Two police officers heard the story above related by Michael and proceeded with him to the room, knocked on the door, and defendant inquired as to who was there. They replied, "police officers," and defendant opened the door. Defendant was nude at the time and before accusation was made, defendant remarked that it was a "bum rap" and that someone was trying to "frame" him. One officer took Michael out of the room. The other officer then noticed the nude pictures, some on the floor and others on the bed. Defendant was then informed of the boy's story and the nature of the charge. He admitted the boy had been in the room and that he had given him some money.
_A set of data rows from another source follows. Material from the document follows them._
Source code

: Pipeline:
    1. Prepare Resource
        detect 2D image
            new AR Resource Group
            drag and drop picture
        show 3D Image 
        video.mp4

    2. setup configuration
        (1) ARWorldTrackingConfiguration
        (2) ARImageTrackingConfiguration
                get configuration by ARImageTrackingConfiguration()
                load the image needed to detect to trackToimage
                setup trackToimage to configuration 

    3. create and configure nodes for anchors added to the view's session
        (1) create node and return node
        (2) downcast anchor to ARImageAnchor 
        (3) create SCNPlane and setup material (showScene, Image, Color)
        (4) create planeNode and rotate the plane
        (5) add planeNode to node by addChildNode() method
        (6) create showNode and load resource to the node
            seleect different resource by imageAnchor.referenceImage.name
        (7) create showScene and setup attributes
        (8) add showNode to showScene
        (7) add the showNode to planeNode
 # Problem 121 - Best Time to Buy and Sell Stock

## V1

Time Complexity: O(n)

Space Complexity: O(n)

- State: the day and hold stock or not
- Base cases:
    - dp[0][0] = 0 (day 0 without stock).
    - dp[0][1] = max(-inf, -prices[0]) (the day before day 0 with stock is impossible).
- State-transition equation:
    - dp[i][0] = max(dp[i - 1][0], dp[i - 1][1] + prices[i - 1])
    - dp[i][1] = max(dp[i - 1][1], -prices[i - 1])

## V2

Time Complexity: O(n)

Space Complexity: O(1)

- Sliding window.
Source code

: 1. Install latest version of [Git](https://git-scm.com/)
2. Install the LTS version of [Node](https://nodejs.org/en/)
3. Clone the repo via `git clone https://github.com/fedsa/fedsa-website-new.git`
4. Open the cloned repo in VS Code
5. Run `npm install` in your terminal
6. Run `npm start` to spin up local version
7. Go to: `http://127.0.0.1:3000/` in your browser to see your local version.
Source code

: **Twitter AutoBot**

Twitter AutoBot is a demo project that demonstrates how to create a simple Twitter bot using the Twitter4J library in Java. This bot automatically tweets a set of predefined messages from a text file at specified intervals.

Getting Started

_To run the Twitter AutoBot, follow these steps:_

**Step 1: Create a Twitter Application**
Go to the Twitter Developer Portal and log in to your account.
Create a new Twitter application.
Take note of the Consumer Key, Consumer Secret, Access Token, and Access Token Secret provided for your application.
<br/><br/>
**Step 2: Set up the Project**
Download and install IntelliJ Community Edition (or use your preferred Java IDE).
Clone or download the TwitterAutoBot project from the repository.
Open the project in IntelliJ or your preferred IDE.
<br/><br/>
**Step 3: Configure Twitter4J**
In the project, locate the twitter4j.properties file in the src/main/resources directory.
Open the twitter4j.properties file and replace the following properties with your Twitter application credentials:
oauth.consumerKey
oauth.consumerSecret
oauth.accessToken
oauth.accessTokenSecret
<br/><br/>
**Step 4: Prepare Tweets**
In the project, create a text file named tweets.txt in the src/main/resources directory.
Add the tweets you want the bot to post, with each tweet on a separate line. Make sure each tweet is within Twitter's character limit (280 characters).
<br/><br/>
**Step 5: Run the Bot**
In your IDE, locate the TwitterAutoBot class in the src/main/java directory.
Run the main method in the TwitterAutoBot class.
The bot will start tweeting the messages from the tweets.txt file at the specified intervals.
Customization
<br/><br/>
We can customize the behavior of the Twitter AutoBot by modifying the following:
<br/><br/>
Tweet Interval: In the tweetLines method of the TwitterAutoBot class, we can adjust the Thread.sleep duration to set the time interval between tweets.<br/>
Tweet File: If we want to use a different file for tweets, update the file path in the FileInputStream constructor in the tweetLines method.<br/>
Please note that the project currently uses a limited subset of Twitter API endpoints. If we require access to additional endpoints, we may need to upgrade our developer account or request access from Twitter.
Defendant was taken to jail and later stated he saw the boy at the corner that evening and told him he would buy all of his papers and that the boy later came to his room while he was dressing and he gave him $1.00 and told him to sell his papers to someone else; that the door was open or left ajar about one foot all of this time. He testified showing the boy the pictures and denied the acts. Later he signed a written statement that he had been drinking quite heavily; that after he agreed to buy all of the boy's papers, the boy followed him to his room where the boy became interested in some art pictures that defendant had.

Defendant testified that he agreed to buy all of the boy's papers and the boy went down the street and gathered up some more; that he did not have sufficient change to satisfy him; that he invited him to his room where he thought he had enough money to pay him and found that he had only $1.00 and that the boy argued with him about his refusal to buy all his papers and he told him to come back at 7 o'clock and he would have the money. He further testified that at all times the blinds on the porch window were up. In rebuttal, the landlady said she noticed that about this time the blinds had been pulled down in defendant's room, that the door to his room was closed and that when she previously made defendant's bed there was no evidence of pictures in the room or on the bed.
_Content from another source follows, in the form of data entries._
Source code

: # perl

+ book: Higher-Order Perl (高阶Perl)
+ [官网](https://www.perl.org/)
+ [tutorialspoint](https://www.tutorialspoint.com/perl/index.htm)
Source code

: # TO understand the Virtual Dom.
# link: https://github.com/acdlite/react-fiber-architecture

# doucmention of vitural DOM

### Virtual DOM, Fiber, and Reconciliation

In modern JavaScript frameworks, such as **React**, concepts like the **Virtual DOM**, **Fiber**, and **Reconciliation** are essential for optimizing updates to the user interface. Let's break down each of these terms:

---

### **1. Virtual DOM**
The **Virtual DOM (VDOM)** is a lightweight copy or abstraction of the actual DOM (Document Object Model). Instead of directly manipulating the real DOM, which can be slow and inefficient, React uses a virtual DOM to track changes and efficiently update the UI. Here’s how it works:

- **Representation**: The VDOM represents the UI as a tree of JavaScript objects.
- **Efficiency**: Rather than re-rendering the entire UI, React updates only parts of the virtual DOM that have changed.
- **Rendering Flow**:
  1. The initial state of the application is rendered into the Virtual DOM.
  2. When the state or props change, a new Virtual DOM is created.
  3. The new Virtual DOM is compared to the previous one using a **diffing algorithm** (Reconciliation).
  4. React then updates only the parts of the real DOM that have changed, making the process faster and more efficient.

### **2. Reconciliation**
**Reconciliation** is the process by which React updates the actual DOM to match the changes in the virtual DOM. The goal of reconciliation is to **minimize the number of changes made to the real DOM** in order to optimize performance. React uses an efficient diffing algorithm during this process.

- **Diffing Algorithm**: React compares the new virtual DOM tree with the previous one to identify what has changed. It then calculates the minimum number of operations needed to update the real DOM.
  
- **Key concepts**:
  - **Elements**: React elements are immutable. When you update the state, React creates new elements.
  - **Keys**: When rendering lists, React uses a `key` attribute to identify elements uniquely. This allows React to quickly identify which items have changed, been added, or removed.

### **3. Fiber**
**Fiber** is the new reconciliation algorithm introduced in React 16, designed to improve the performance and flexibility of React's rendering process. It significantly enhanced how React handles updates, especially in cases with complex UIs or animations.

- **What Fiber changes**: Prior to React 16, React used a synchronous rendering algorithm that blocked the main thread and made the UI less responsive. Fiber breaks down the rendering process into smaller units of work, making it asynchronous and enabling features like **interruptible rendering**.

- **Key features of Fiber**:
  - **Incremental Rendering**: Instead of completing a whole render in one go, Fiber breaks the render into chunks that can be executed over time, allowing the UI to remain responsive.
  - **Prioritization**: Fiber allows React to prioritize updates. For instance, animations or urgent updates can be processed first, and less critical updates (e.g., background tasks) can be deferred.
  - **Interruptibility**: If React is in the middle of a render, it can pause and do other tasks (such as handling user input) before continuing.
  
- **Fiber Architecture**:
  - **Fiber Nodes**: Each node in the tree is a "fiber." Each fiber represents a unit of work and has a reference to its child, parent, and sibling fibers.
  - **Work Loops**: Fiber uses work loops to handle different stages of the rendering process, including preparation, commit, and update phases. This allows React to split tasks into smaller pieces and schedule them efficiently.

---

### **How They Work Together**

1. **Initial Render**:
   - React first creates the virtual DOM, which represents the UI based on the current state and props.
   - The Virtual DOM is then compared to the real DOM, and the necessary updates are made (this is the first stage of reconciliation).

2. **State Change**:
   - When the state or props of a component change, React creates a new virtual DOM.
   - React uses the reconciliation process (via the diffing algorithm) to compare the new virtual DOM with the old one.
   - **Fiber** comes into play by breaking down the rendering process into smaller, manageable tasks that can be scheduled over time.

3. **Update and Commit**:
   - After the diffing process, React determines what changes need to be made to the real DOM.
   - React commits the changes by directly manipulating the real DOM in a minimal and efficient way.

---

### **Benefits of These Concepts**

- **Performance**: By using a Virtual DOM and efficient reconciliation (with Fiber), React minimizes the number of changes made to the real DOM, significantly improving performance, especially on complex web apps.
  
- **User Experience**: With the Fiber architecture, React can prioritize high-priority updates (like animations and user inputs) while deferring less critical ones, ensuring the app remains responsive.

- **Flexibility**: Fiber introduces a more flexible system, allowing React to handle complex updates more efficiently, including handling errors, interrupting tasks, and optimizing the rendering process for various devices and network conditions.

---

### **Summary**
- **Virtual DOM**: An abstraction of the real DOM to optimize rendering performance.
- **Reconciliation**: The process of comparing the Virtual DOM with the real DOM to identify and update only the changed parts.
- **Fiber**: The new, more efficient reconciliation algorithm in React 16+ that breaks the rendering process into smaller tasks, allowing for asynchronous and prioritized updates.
As we construe the contentions of appellant on this appeal, he claims that the two charges in the information constituted [143 Cal. App. 2d 228] but one act and accordingly, he suffered double jeopardy in being tried and convicted on the two counts indicated. He cites such authority as People v. Nor Woods, 37 Cal. 2d 584 [233 P.2d 897] and People v. Greer, 30 Cal. 2d 589 [184 P.2d 512].
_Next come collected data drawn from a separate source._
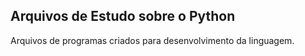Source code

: ## Arquivos de Estudo sobre o Python
Arquivos de programas criados para desenvolvimento da linguagem.
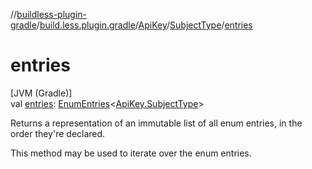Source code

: //[buildless-plugin-gradle](../../../../index.md)/[build.less.plugin.gradle](../../index.md)/[ApiKey](../index.md)/[SubjectType](index.md)/[entries](entries.md)

# entries

[JVM (Gradle)]\
val [entries](entries.md): [EnumEntries](https://kotlinlang.org/api/latest/jvm/stdlib/kotlin.enums/-enum-entries/index.html)&lt;[ApiKey.SubjectType](index.md)&gt;

Returns a representation of an immutable list of all enum entries, in the order they're declared.

This method may be used to iterate over the enum entries.
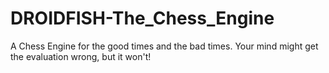 # DROIDFISH-The_Chess_Engine
A Chess Engine for the good times and the bad times. Your mind might get the evaluation wrong, but it won't!
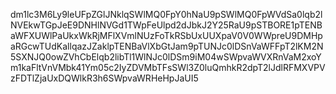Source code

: dm1lc3M6Ly9leUFpZGlJNklqSWlMQ0FpY0hNaU9pSWlMQ0FpWVdSa0lqb2lNVEkwTGpJeE9DNHlNVGd1TWpFeUlpd2dJbkJ2Y25RaU9pSTBORE1pTENBaWFXUWlPaUkxWkRjMFlXVmlNUzFoTkRSbUxUUXpaV0V0WWpreU9DMHpaRGcwTUdKallqazJZaklpTENBaVlXbGtJam9pTUNJc0lDSnVaWFFpT2lKM2N5SXNJQ0owZVhCbElqb2libTl1WlNJc0lDSm9iM04wSWpvaWVXRnVaM2xoYm1kaFltVnVMbk41Ym05c2IyZDVMbTFsSWl3Z0luQmhkR2dpT2lJdlRFMXVPVzFDTlZjaUxDQWlkR3h6SWpvaWRHeHpJaUI5

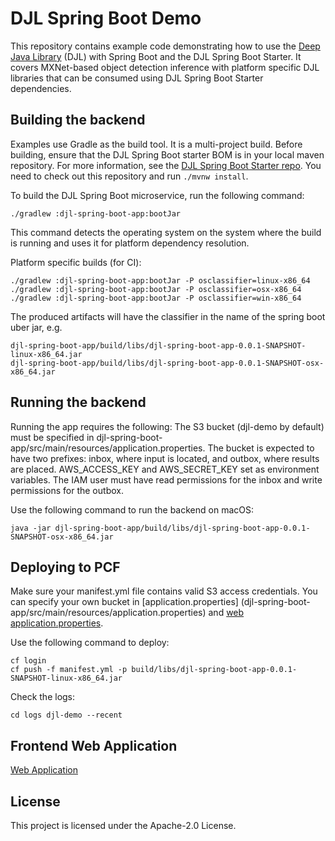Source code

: # DJL Spring Boot Demo

This repository contains example code demonstrating how to use the [Deep Java Library](https://github.com/awslabs/djl) (DJL) with Spring Boot and the DJL Spring Boot Starter.
It covers MXNet-based object detection inference with platform specific DJL libraries that can be consumed using DJL Spring Boot Starter dependencies.

## Building the backend
Examples use Gradle as the build tool. It is a multi-project build.
Before building, ensure that the DJL Spring Boot starter BOM is in your local maven repository. For more information, see the [DJL Spring Boot Starter repo](https://github.com/awslabs/djl-spring-boot-starter). You need to check out this repository and run `./mvnw install`.

To build the DJL Spring Boot microservice, run the following command:

    ./gradlew :djl-spring-boot-app:bootJar

This command detects the operating system on the system where the build is running and uses it for platform dependency resolution.

Platform specific builds (for CI): 

    ./gradlew :djl-spring-boot-app:bootJar -P osclassifier=linux-x86_64
    ./gradlew :djl-spring-boot-app:bootJar -P osclassifier=osx-x86_64
    ./gradlew :djl-spring-boot-app:bootJar -P osclassifier=win-x86_64
  
The produced artifacts will have the classifier in the name of the spring boot uber jar, e.g.

    djl-spring-boot-app/build/libs/djl-spring-boot-app-0.0.1-SNAPSHOT-linux-x86_64.jar
    djl-spring-boot-app/build/libs/djl-spring-boot-app-0.0.1-SNAPSHOT-osx-x86_64.jar


 ## Running the backend
 
Running the app requires the following:
  The S3 bucket (djl-demo by default) must be specified in djl-spring-boot-app/src/main/resources/application.properties.
  The bucket is expected to have two prefixes: inbox, where input is located, and outbox, where results are placed.
  AWS_ACCESS_KEY and AWS_SECRET_KEY set as environment variables. The IAM user must have read permissions for the inbox and write permissions for the outbox.
  
  Use the following command to run the backend on macOS:
  
    java -jar djl-spring-boot-app/build/libs/djl-spring-boot-app-0.0.1-SNAPSHOT-osx-x86_64.jar
  
## Deploying to PCF

Make sure your manifest.yml file contains valid S3 access credentials. You can specify your own bucket in [application.properties] (djl-spring-boot-app/src/main/resources/application.properties) and [web application.properties](djl-spring-boot-web/src/main/resources/application.properties). 

Use the following command to deploy:

    cf login
    cf push -f manifest.yml -p build/libs/djl-spring-boot-app-0.0.1-SNAPSHOT-linux-x86_64.jar

Check the logs:

    cd logs djl-demo --recent

## Frontend Web Application
[Web Application](djl-spring-boot-web/README.md)

## License
This project is licensed under the Apache-2.0 License.


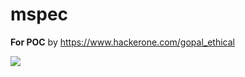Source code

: # mspec
**For POC**
by https://www.hackerone.com/gopal_ethical

<img src="https://pbs.twimg.com/profile_images/1527630455159558144/12z7KC87_400x400.jpg">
People v. Slobodion, 31 Cal. 2d 555 [191 P.2d 1] is factually so similar to the instant case no further consideration of the point is required. [1] It is clear that the evidence shows certain acts denounced by section 288 of the Penal Code were committed independent of the acts denounced by section 288a, which acts would not be necessarily or normally associated with each other. The defendant was properly charged and convicted of the two crimes and he did not suffer double jeopardy. (In re Chapman, 43 Cal. 2d 385, 389 [273 P.2d 817].)

It is next argued that the testimony of the boy was "inherently improbable." [2] Evidence which discloses circumstances that are unusual cannot be said to be inherently improbable. (People v. Klinkenberg, 90 Cal. App. 2d 608 [204 P.2d 47, 613].) In the instant case the jury had before it all the circumstances bearing on the matter and undoubtedly concluded that the offense was not only possible but was in fact perpetrated as related. [3] The credibility of the witnesses and the weight to be accorded to their testimony are matters left solely to the discretion of the trier of fact. (People v. Leete, 130 Cal. App. 2d 725 [279 P.2d 769]; People v. Shevette, 98 Cal. App. 2d 782, 786 [221 P.2d 227].) The evidence of guilt was ample and the determination as to the truth or falsity of the testimony has been determined adverse to defendant's contention by the constitutional arbiter of the matter.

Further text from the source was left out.